Szczególnie krytykują działalność prowadzonej przez miasto Galerii Labirynt, która – jak piszą w petycji – „poparła tzw. Strajk Kobiet, podczas którego niszczono kościoły i dokonywano aktów wandalizmu oraz żądano aborcji na życzenie”.
– Oczywistością jest, że w państwie prawa nie ma miejsca na organizacje szerzące nienawiść na tle religijnym, wzywające do ataków na kościoły. Nie ma miejsca na organizacje będące zapleczem takich działań – przekonywał radnych Krzysztof Kasprzak, członek zarządu fundacji Życie i Rodzina. – Pornografia gejowska, którą wystawia się w tych miejscach, nie jest żadną sztuką.
Kasprzak przyznał, że nie spodziewa się, by petycja zyskała poparcie większości radnych. – Wiem, że klub prezydenta Żuka ma większość. Ubolewam, że nie zależycie od swoich wyborców, których tu reprezentuję – mówił działacz fundacji. Zapowiedział też radnym, którzy nie poprą petycji, że będzie namawiał wyborców, by odsunęli ich od rządzenia.
– Galeria Labirynt wyraźnie stanęła po stronie działań podjętych przez Strajk Kobiet, działań politycznych – oceniał radny Stanisław Brzozowski (niezrzeszony, do niedawna z klubu PiS), zgadzający się z autorami petycji.

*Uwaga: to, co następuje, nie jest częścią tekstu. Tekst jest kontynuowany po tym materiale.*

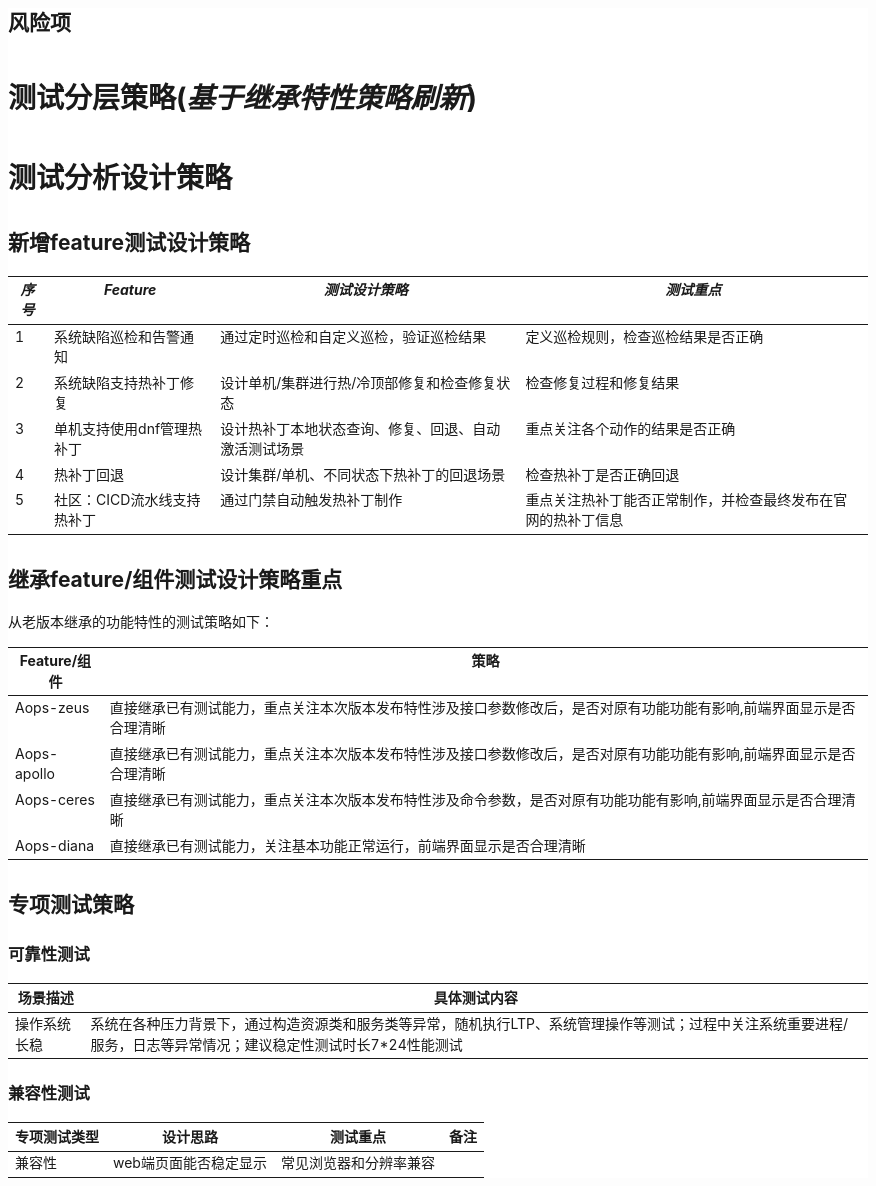 ## 风险项

# 测试分层策略(*基于继承特性策略刷新*)
# 测试分析设计策略

## 新增feature测试设计策略

| *序号* | *Feature*             | *测试设计策略* | *测试重点* |
| ------ | --------------------- | ------------  | --------- |
| 1 | 系统缺陷巡检和告警通知 | 通过定时巡检和自定义巡检，验证巡检结果 | 定义巡检规则，检查巡检结果是否正确 |
|  2| 系统缺陷支持热补丁修复 | 设计单机/集群进行热/冷顶部修复和检查修复状态 | 检查修复过程和修复结果 |
|  3| 单机支持使用dnf管理热补丁 | 设计热补丁本地状态查询、修复、回退、自动激活测试场景 | 重点关注各个动作的结果是否正确 |
| 4 | 热补丁回退 | 设计集群/单机、不同状态下热补丁的回退场景 | 检查热补丁是否正确回退 |
| 5 | 社区：CICD流水线支持热补丁  | 通过门禁自动触发热补丁制作 | 重点关注热补丁能否正常制作，并检查最终发布在官网的热补丁信息 |




## 继承feature/组件测试设计策略重点

从老版本继承的功能特性的测试策略如下：

| Feature/组件 |  策略                           |
| ----------- | ------------------------------- |
| Aops-zeus         | 直接继承已有测试能力，重点关注本次版本发布特性涉及接口参数修改后，是否对原有功能功能有影响,前端界面显示是否合理清晰 |
| Aops-apollo         | 直接继承已有测试能力，重点关注本次版本发布特性涉及接口参数修改后，是否对原有功能功能有影响,前端界面显示是否合理清晰 |
| Aops-ceres         | 直接继承已有测试能力，重点关注本次版本发布特性涉及命令参数，是否对原有功能功能有影响,前端界面显示是否合理清晰 |
| Aops-diana         | 直接继承已有测试能力，关注基本功能正常运行，前端界面显示是否合理清晰 |


## 专项测试策略
### 可靠性测试

| 场景描述 | 具体测试内容|
| -------- | --------------|
| 操作系统长稳  | 系统在各种压力背景下，通过构造资源类和服务类等异常，随机执行LTP、系统管理操作等测试；过程中关注系统重要进程/服务，日志等异常情况；建议稳定性测试时长7*24性能测试  |

### 兼容性测试

| 专项测试类型 | 设计思路 | 测试重点 | 备注 |
| ------------ | -------- | -------- | ---- |
| 兼容性   | web端页面能否稳定显示| 常见浏览器和分辨率兼容    |      |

– Obyczaje zostały wyrzucone na śmietnik i ludzie władzy w Lublinie przyczyniają się do tego – stwierdził radny Tomasz Pitucha (PiS), który już od 2012 r. ma zastrzeżenia do działania wspomnianej instytucji kultury i popiera petycję. – Galeria Labirynt tworzy ohydę.
– Ja spojrzałem sobie do słownika języka polskiego – oznajmił radny Bartosz Margul (klub prezydenta Żuka), który szukał tam definicji pornografii. Wyczytał, że to wizerunki i przedmioty o cechach jednoznacznie seksualnych, mające wywołać u odbiorcy pobudzenie. – To ja mam pytanie: czy ktoś z państwa miał takie odczucia?

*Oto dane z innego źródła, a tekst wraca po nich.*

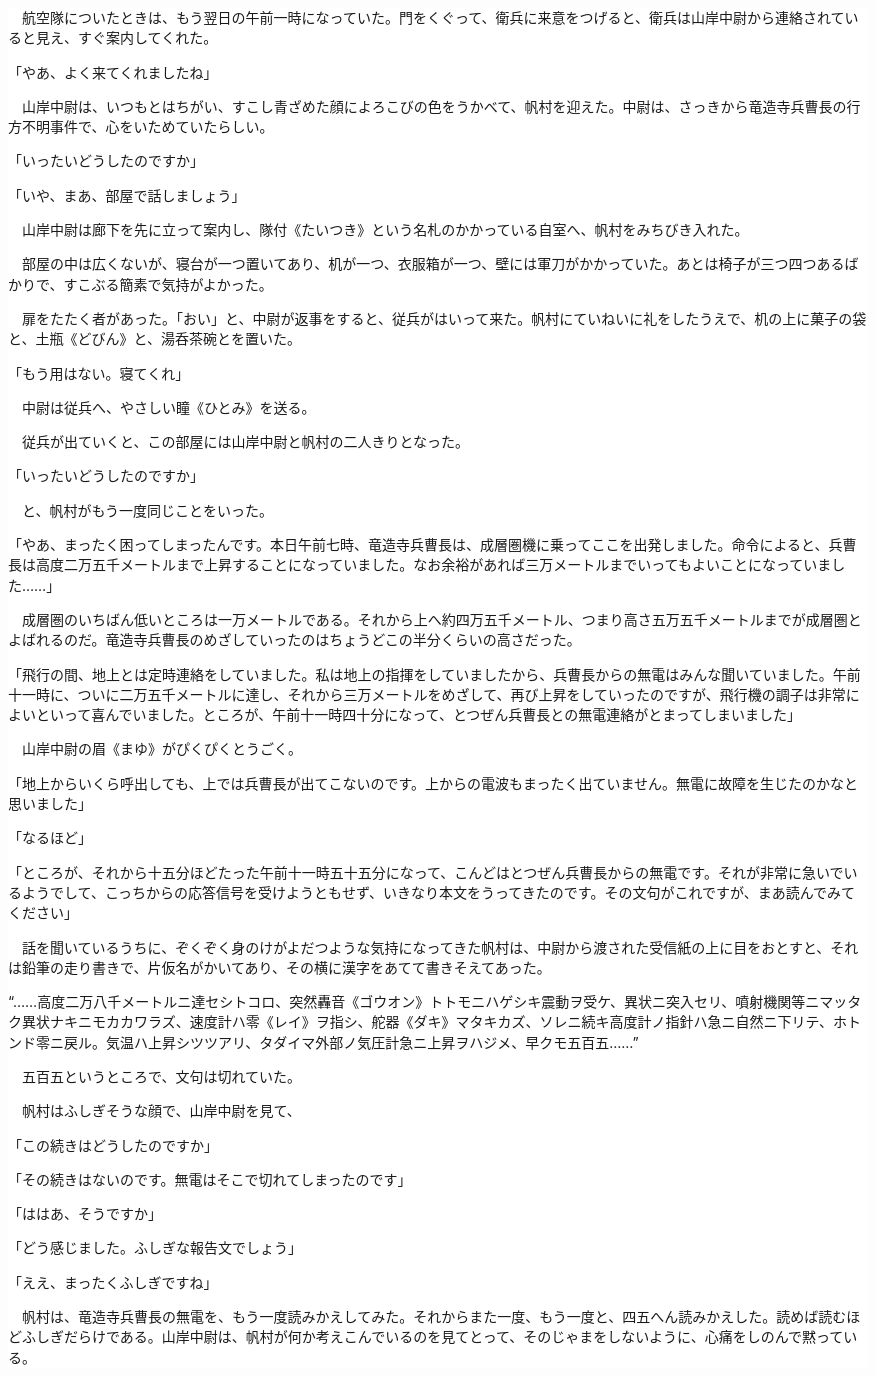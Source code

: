 　航空隊についたときは、もう翌日の午前一時になっていた。門をくぐって、衛兵に来意をつげると、衛兵は山岸中尉から連絡されていると見え、すぐ案内してくれた。

「やあ、よく来てくれましたね」

　山岸中尉は、いつもとはちがい、すこし青ざめた顔によろこびの色をうかべて、帆村を迎えた。中尉は、さっきから竜造寺兵曹長の行方不明事件で、心をいためていたらしい。

「いったいどうしたのですか」

「いや、まあ、部屋で話しましょう」

　山岸中尉は廊下を先に立って案内し、隊付《たいつき》という名札のかかっている自室へ、帆村をみちびき入れた。

　部屋の中は広くないが、寝台が一つ置いてあり、机が一つ、衣服箱が一つ、壁には軍刀がかかっていた。あとは椅子が三つ四つあるばかりで、すこぶる簡素で気持がよかった。

　扉をたたく者があった。「おい」と、中尉が返事をすると、従兵がはいって来た。帆村にていねいに礼をしたうえで、机の上に菓子の袋と、土瓶《どびん》と、湯呑茶碗とを置いた。

「もう用はない。寝てくれ」

　中尉は従兵へ、やさしい瞳《ひとみ》を送る。

　従兵が出ていくと、この部屋には山岸中尉と帆村の二人きりとなった。

「いったいどうしたのですか」

　と、帆村がもう一度同じことをいった。

「やあ、まったく困ってしまったんです。本日午前七時、竜造寺兵曹長は、成層圏機に乗ってここを出発しました。命令によると、兵曹長は高度二万五千メートルまで上昇することになっていました。なお余裕があれば三万メートルまでいってもよいことになっていました……」

　成層圏のいちばん低いところは一万メートルである。それから上へ約四万五千メートル、つまり高さ五万五千メートルまでが成層圏とよばれるのだ。竜造寺兵曹長のめざしていったのはちょうどこの半分くらいの高さだった。

「飛行の間、地上とは定時連絡をしていました。私は地上の指揮をしていましたから、兵曹長からの無電はみんな聞いていました。午前十一時に、ついに二万五千メートルに達し、それから三万メートルをめざして、再び上昇をしていったのですが、飛行機の調子は非常によいといって喜んでいました。ところが、午前十一時四十分になって、とつぜん兵曹長との無電連絡がとまってしまいました」

　山岸中尉の眉《まゆ》がぴくぴくとうごく。

「地上からいくら呼出しても、上では兵曹長が出てこないのです。上からの電波もまったく出ていません。無電に故障を生じたのかなと思いました」

「なるほど」

「ところが、それから十五分ほどたった午前十一時五十五分になって、こんどはとつぜん兵曹長からの無電です。それが非常に急いでいるようでして、こっちからの応答信号を受けようともせず、いきなり本文をうってきたのです。その文句がこれですが、まあ読んでみてください」

　話を聞いているうちに、ぞくぞく身のけがよだつような気持になってきた帆村は、中尉から渡された受信紙の上に目をおとすと、それは鉛筆の走り書きで、片仮名がかいてあり、その横に漢字をあてて書きそえてあった。

“……高度二万八千メートルニ達セシトコロ、突然轟音《ゴウオン》トトモニハゲシキ震動ヲ受ケ、異状ニ突入セリ、噴射機関等ニマッタク異状ナキニモカカワラズ、速度計ハ零《レイ》ヲ指シ、舵器《ダキ》マタキカズ、ソレニ続キ高度計ノ指針ハ急ニ自然ニ下リテ、ホトンド零ニ戻ル。気温ハ上昇シツツアリ、タダイマ外部ノ気圧計急ニ上昇ヲハジメ、早クモ五百五……”

　五百五というところで、文句は切れていた。

　帆村はふしぎそうな顔で、山岸中尉を見て、

「この続きはどうしたのですか」

「その続きはないのです。無電はそこで切れてしまったのです」

「ははあ、そうですか」

「どう感じました。ふしぎな報告文でしょう」

「ええ、まったくふしぎですね」

　帆村は、竜造寺兵曹長の無電を、もう一度読みかえしてみた。それからまた一度、もう一度と、四五へん読みかえした。読めば読むほどふしぎだらけである。山岸中尉は、帆村が何か考えこんでいるのを見てとって、そのじゃまをしないように、心痛をしのんで黙っている。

– Jeżeli jest zapotrzebowanie na takie wystawy lub instalacje artystyczne, próbujcie się utrzymać z biletów. Jeżeli nie, to znaczy, że nie ma zapotrzebowania – proponował radny Marcin Jakóbczyk (PiS). – Wielu jest mieszkańców, którzy są niezadowoleni z takiego stanu rzeczy, że z ich pieniędzy dotuje się takie instytucje.
Ekspozycji, które były krytykowane przez radnych PiS, broniła radna Maja Zaborowska (klub Żuka). – Została polecona jako jedna z dziesięciu wartych obejrzenia w Polsce po otwarciu galerii – mówiła Zaborowska, przypominając, że dyrektor Labiryntu został nagrodzony za szybką reakcję wystawą na uliczne protesty w Polsce. Zdaniem radnej ta działalność broni się sama.

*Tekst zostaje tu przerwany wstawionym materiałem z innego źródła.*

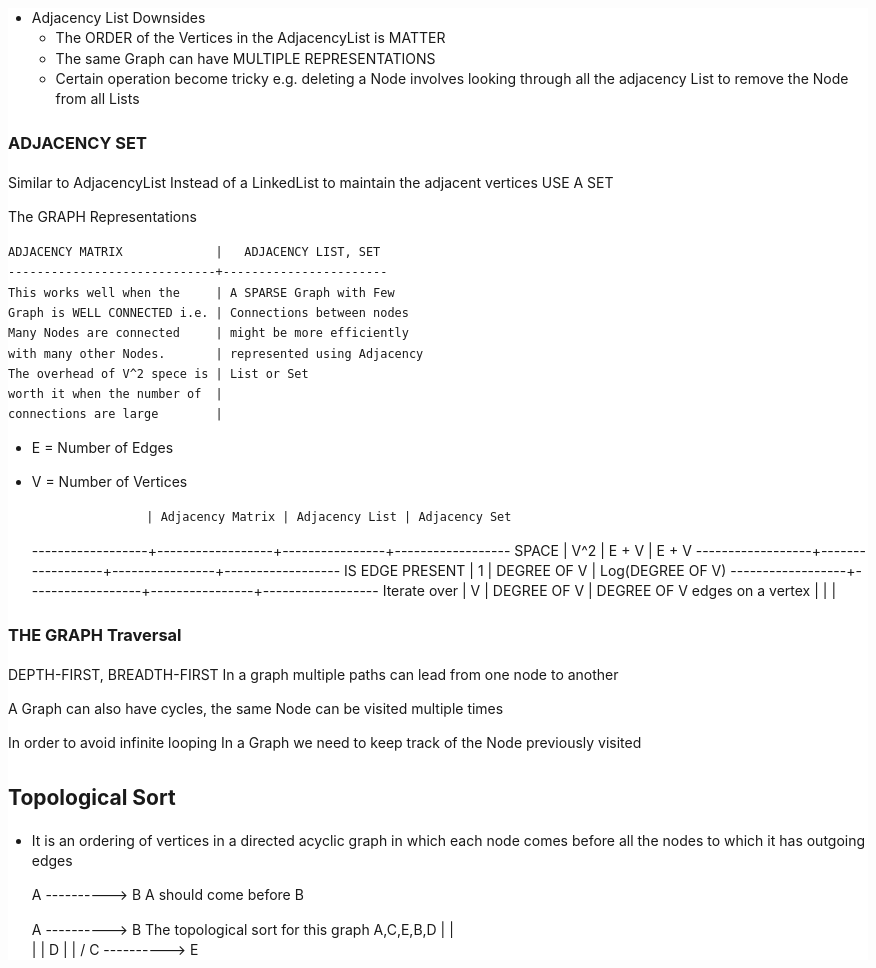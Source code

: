 - Adjacency List Downsides
    - The ORDER of the Vertices in the AdjacencyList is MATTER
    - The same Graph can have MULTIPLE REPRESENTATIONS
    - Certain operation become tricky e.g. deleting a Node involves looking through all the adjacency List to remove the Node from all Lists

### ADJACENCY SET

Similar to AdjacencyList
Instead of a LinkedList to maintain the adjacent vertices USE A SET

The GRAPH Representations

    ADJACENCY MATRIX             |   ADJACENCY LIST, SET
    -----------------------------+-----------------------
    This works well when the     | A SPARSE Graph with Few
    Graph is WELL CONNECTED i.e. | Connections between nodes
    Many Nodes are connected     | might be more efficiently
    with many other Nodes.       | represented using Adjacency
    The overhead of V^2 spece is | List or Set
    worth it when the number of  |
    connections are large        |

- E = Number of Edges
- V = Number of Vertices

                      | Adjacency Matrix | Adjacency List | Adjacency Set
    ------------------+------------------+----------------+------------------
    SPACE             |     V^2          |  E + V         |  E + V
    ------------------+------------------+----------------+------------------
    IS EDGE PRESENT   |     1            |  DEGREE OF V   |  Log(DEGREE OF V)
    ------------------+------------------+----------------+------------------
    Iterate over      |     V            |  DEGREE OF V   |  DEGREE OF V
    edges on a vertex |                  |                |


### THE GRAPH Traversal

DEPTH-FIRST, BREADTH-FIRST
In a graph multiple paths can lead from one node to another

A Graph can also have cycles, the same Node can be visited multiple times

In order to avoid infinite looping In a Graph we need to keep track of the Node previously visited

## Topological Sort

- It is an ordering of vertices in a directed acyclic graph in which each node comes before all the nodes to which
it has outgoing edges

    A ----------> B     A should come before B

    A ----------> B             The topological sort for this graph A,C,E,B,D
    |             | \
    |             |   D
    |             | /
    C ----------> E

– To jest promowanie pornografii – skwitował radny Piotr Breś (PiS) pokazując na dowód przesłane mu fotografie z wnętrz, w których umieszczone były wystawy. – Wstrząsnęły mną te zdjęcia – wyznał Breś, którego zdaniem dzieci z osiedla nie chcą tam przychodzić. – Ja się wstydzę za to, co tam jest pokazywane.
– Chyba pan radny Breś sam nie uważa, że to pornografia, bo inaczej publikując to na sesji Rady Miasta złamałby prawo – zauważył radny Margul. Przypomniał, że przy wejściach do galerii są ostrzeżenia przed pokazywaną tam nagością. Dodał, że zdjęcie pokazane przez radnego PiS jest akurat „najmocniejsze” z całej wystawy. – Nie pozwólmy, żeby z powodu jednej, może niezbyt smacznej grafiki, likwidować galerię.
Ostatecznie większość radnych uznała petycję za bezzasadną.